Blog: Beginning Again


[A Mastermind Alliance is] coordination of knowledge and effort, in a spirit of harmony, between two or more people, for the attainment of a definite purpose.

No individual may [achieve his goals] without availing himself of [this alliance]1. – Napoleon Hill, Think and Grow Rich

I was barely even a young man when I first read this. But it has stuck with me — almost haunted me — ever since. There are a few times I vaguely tried to implement it — but never earnestly.

I was afraid: afraid to admit my personal goals to another — and to be in some way responsible to another to achieve them. If no one knows my goals, then my failure always remains my own, and I can rationalize the personal shame of failure away by pretending like the goal was never real.

This last February, I finally saw the opportunity to begin again2. My employment situation had been frustrating and unfulfilling. I had had one job last autumn that was enjoyable but came to an end when my position changed locations and I didn’t want to. My next job turned out to not be what I expected and offered little opportunity for growth or advancement. I was trying to stay positive — and working on being mindful and not letting the frustration and boredom grind me down3.
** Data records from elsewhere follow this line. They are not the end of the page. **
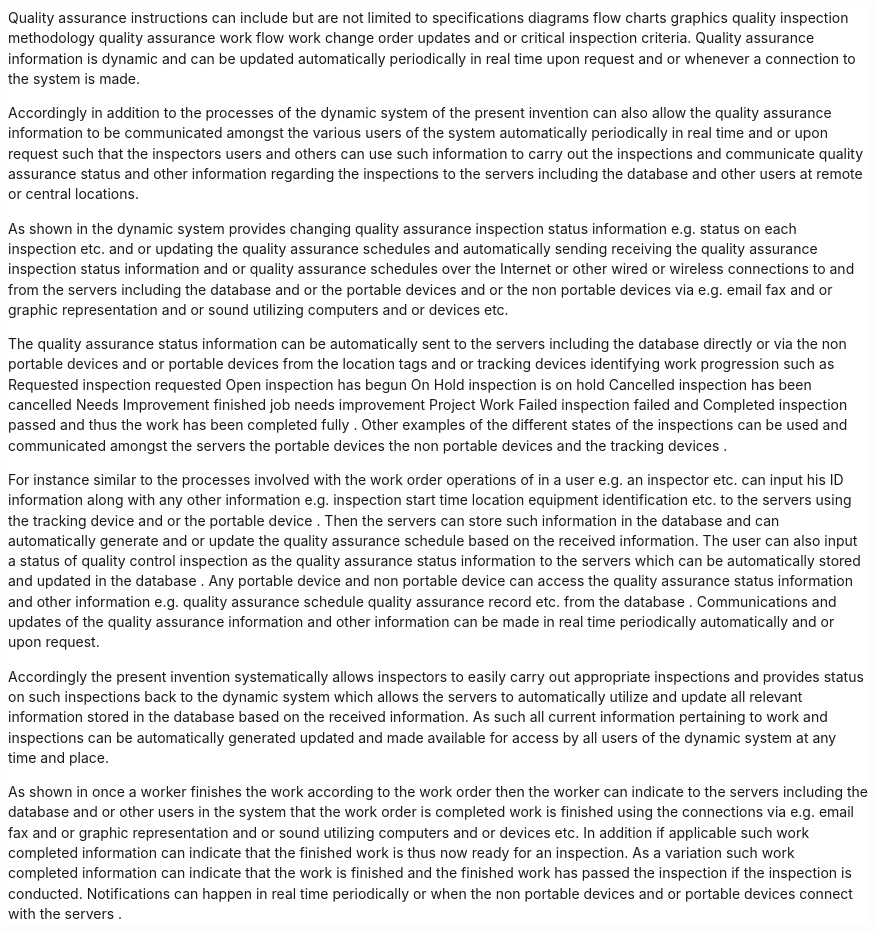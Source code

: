 Quality assurance instructions can include but are not limited to specifications diagrams flow charts graphics quality inspection methodology quality assurance work flow work change order updates and or critical inspection criteria. Quality assurance information is dynamic and can be updated automatically periodically in real time upon request and or whenever a connection to the system is made.

Accordingly in addition to the processes of the dynamic system of the present invention can also allow the quality assurance information to be communicated amongst the various users of the system automatically periodically in real time and or upon request such that the inspectors users and others can use such information to carry out the inspections and communicate quality assurance status and other information regarding the inspections to the servers including the database and other users at remote or central locations.

As shown in the dynamic system provides changing quality assurance inspection status information e.g. status on each inspection etc. and or updating the quality assurance schedules and automatically sending receiving the quality assurance inspection status information and or quality assurance schedules over the Internet or other wired or wireless connections to and from the servers including the database and or the portable devices and or the non portable devices via e.g. email fax and or graphic representation and or sound utilizing computers and or devices etc.

The quality assurance status information can be automatically sent to the servers including the database directly or via the non portable devices and or portable devices from the location tags and or tracking devices identifying work progression such as Requested inspection requested Open inspection has begun On Hold inspection is on hold Cancelled inspection has been cancelled Needs Improvement finished job needs improvement Project Work Failed inspection failed and Completed inspection passed and thus the work has been completed fully . Other examples of the different states of the inspections can be used and communicated amongst the servers the portable devices the non portable devices and the tracking devices .

For instance similar to the processes involved with the work order operations of in a user e.g. an inspector etc. can input his ID information along with any other information e.g. inspection start time location equipment identification etc. to the servers using the tracking device and or the portable device . Then the servers can store such information in the database and can automatically generate and or update the quality assurance schedule based on the received information. The user can also input a status of quality control inspection as the quality assurance status information to the servers which can be automatically stored and updated in the database . Any portable device and non portable device can access the quality assurance status information and other information e.g. quality assurance schedule quality assurance record etc. from the database . Communications and updates of the quality assurance information and other information can be made in real time periodically automatically and or upon request.

Accordingly the present invention systematically allows inspectors to easily carry out appropriate inspections and provides status on such inspections back to the dynamic system which allows the servers to automatically utilize and update all relevant information stored in the database based on the received information. As such all current information pertaining to work and inspections can be automatically generated updated and made available for access by all users of the dynamic system at any time and place.

As shown in once a worker finishes the work according to the work order then the worker can indicate to the servers including the database and or other users in the system that the work order is completed work is finished using the connections via e.g. email fax and or graphic representation and or sound utilizing computers and or devices etc. In addition if applicable such work completed information can indicate that the finished work is thus now ready for an inspection. As a variation such work completed information can indicate that the work is finished and the finished work has passed the inspection if the inspection is conducted. Notifications can happen in real time periodically or when the non portable devices and or portable devices connect with the servers .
So I was on the phone with a friend, Clarinda4, and we started talking about the goals that we had and personal projects we were working on — and then on to faults: where we were falling short, how we let work define ourselves too much. Throughout the conversation, Napoleon Hill’s “Mastermind Alliance” idea was bouncing around in my head. Finally, after saying how I had trouble sticking with goals that I gave myself and needed some outsider to be accountable to, we suggested5 that we become accountability buddies. Each week, we would set goals for ourselves and let the other know what they were. The next week, we would evaluate how we did on them, and what we would do the following week to be better. We would also check in with a weekly or bi-weekly phone call to discuss our progress and have a sounding board for new ideas.

So far, we’ve been so-so at keeping up. But I’ve found that knowing I have her to be accountable to means that, when I have fallen off of my goal tracking, I will pick myself back up. Lessons I’ve already learned or started learning from this process (these will be the topics of future posts):

  1. Why I fail at failing6
  2. How to become better at failing
  3. What goals work for me and why
  4. How do I want to balance my life and how do I do it?
  5. How do I form habits and make them stick?
  6. Effective personal experimentation 7
  7. Breaking down mental walls that are keeping me from growing8
  8. And lastly, but perhaps should be first, doing one little thing is the essential first step towards doing anything at all9

And now I am doing one little thing10 — starting this blog! I’ve realized one of the greatest values of the mastermind alliance is being held accountable to another person. So this blog is a way for me to be accountable for my personal progress without demanding one person be there every single step. Here I will track the things that I am learning about myself (and what may be gleaned of human nature generally). Posting it in a public forum (however public or private my little corner of the gigantic internet may be) will force me to craft my thoughts to some standard of fullness and coherency. I will allow myself to leave open questions, but they will have to be well defined questions. No more foggy half-truths and uncertainties in the realms where I am afraid to face what they say about who I am, who I believe I am, and who I want to become.

“And so, onwards… along a path of wisdom, with a hearty tread, a hearty confidence.. however you may be, be your own source of experience. Throw off your discontent about your nature. Forgive yourself your own self. You have it in your power to merge everything you have lived through- false starts, errors, delusions, passions, your loves and your hopes- into your goal, with nothing left over.”